Манька оказалась худенькой, на тоненьких ножках, совсем плоской, с веснушками по носику девицей лет двадцати трех, про каких говорят — воробушек, но веселой и отчаянной, из тех, кто все детство дрался с мальчишками и лазал по деревьям. Такие подчас, повзрослев, становятся прекрасными любовницами и всегда — отличными подружками, что называется своими в доску, и мы с ней мигом поладили. Даже Шурка, в мечтах уже копошащийся в кровати в другом крыле дома и отсчитывающий минуты до вечернего свидания, довольно быстро купился на Манькин легкий и жизнерадостный нрав, поддался неумолчному щебету, тем более что та без удержу рассказывала уморительные штуки, и все мы покатывались со смеху. И Шурка тоже.

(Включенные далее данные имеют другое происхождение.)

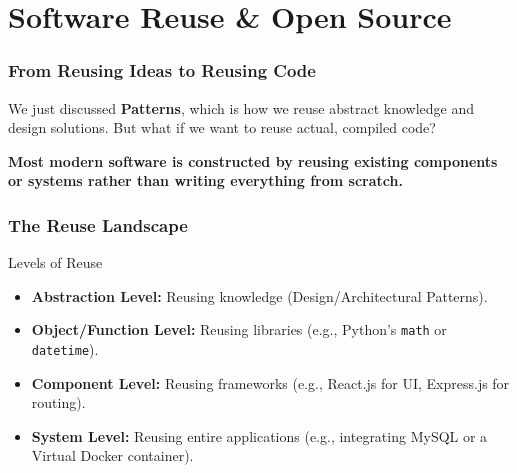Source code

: \documentclass[xcolor=table]{beamer}
\begin{document}
\section{Software Reuse \& Open Source}

\begin{frame}
    \frametitle{From Reusing Ideas to Reusing Code}
    We just discussed \textbf{Patterns}, which is how we reuse abstract knowledge and design solutions. But what if we want to reuse actual, compiled code?
    
    \vspace{0.3cm}
    \textbf{Most modern software is constructed by reusing existing components or systems rather than writing everything from scratch.}
\end{frame}

\begin{frame}
    \frametitle{The Reuse Landscape}
    
    \begin{block}{Levels of Reuse}
        \begin{itemize}
            \item \textbf{Abstraction Level:} Reusing knowledge (Design/Architectural Patterns).
            \item \textbf{Object/Function Level:} Reusing libraries (e.g., Python's \texttt{math} or \texttt{datetime}).
            \item \textbf{Component Level:} Reusing frameworks (e.g., React.js for UI, Express.js for routing).
            \item \textbf{System Level:} Reusing entire applications (e.g., integrating MySQL or a Virtual Docker container).
        \end{itemize}
    \end{block}
\end{frame}
\end{document}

В какой-то момент — так было договорено — Манька вдруг вскликнула, выглянув в окно: ой, так у меня ж в этом доме подруга живет, Нинка, айда — завалимся к ней! И Манька высунулась в окно и закричала: Нинок, идем к тебе! Шурка был ошарашен, но ничего поделать не мог. Я подхватил заготовленную сумку с портвейновым вином, и мы отправились к Нине всей компанией.
Татьяна оказалась отменным психологом. Она загнала Нину меж двух огней: при Маньке та невольно держалась иначе, чем с Шуркой наедине, — Манька слишком много о ней знала и как бы принесла с собою Нинину изнанку, так тщательно от Шурки скрываемую. Манька фамильярно то и дело лезла к ней: а помнишь Димку — так его посадили, а Анька-Пулеметчица вышла все-таки за того мента, который с нее подписку брал, а Луна, помнишь Луну, мы были с ней у тебя в мае…
Нина обычно почти не пила; но теперь, видно, от невозможности выпутаться из опасной ситуации — что ей было делать, в самом деле, попытаться Маньку выставить, так ведь тоже не лучший путь, к тому ж и задача не из простых, от Маньки отделаться было непросто, — Нина крепко выпила; а выпив, вовсе отпустила вожжи. Она, всегда жеманясь и подлаживаясь к Шурке, сейчас вдруг заговорила на одном с Манькой языке; у нее изменилась интонация, даже звук голоса; в ней проглянула прожженная бабенка, цинично кичащаяся своим богатым дамским прошлым; она стала вульгарна; они с Манькой, тоже захмелевшей, пустились даже в воспоминания об общих, видимо, мужиках; лишь изредка, будто на секунду очнувшись и спохватившись, вспомнив вдруг о его присутствии, Нина тянулась к Шурке с подсознательно утешительной лаской, пьяно ухмыляясь; но даже если она и впрямь хотела приласкаться, это выходило у нее фальшиво и невпопад, и Шурка отдергивался чуть не с брезгливостью.
Наблюдал он всю эту сцену молча, лишь поначалу сказал было пару слов; пил мало; постепенно глаза у него задрожали, а сквозь смуглую кожу на лице проступила краснота — кажется, понемногу им овладевало тихое бешенство. Скорее всего, он чувствовал себя обманутым — Нина до сих пор ни словечком с ним не обмолвилась об этой своей, другой, жизни, которую, к слову, ради Шурки резко оборвала, — и, конечно же, он ревновал. Но главное — Шурка мучительно осознавал, что — смешон. Он стыдился и меня, и Татьяны, и, полагаю, это была настоящая пытка для его самолюбия.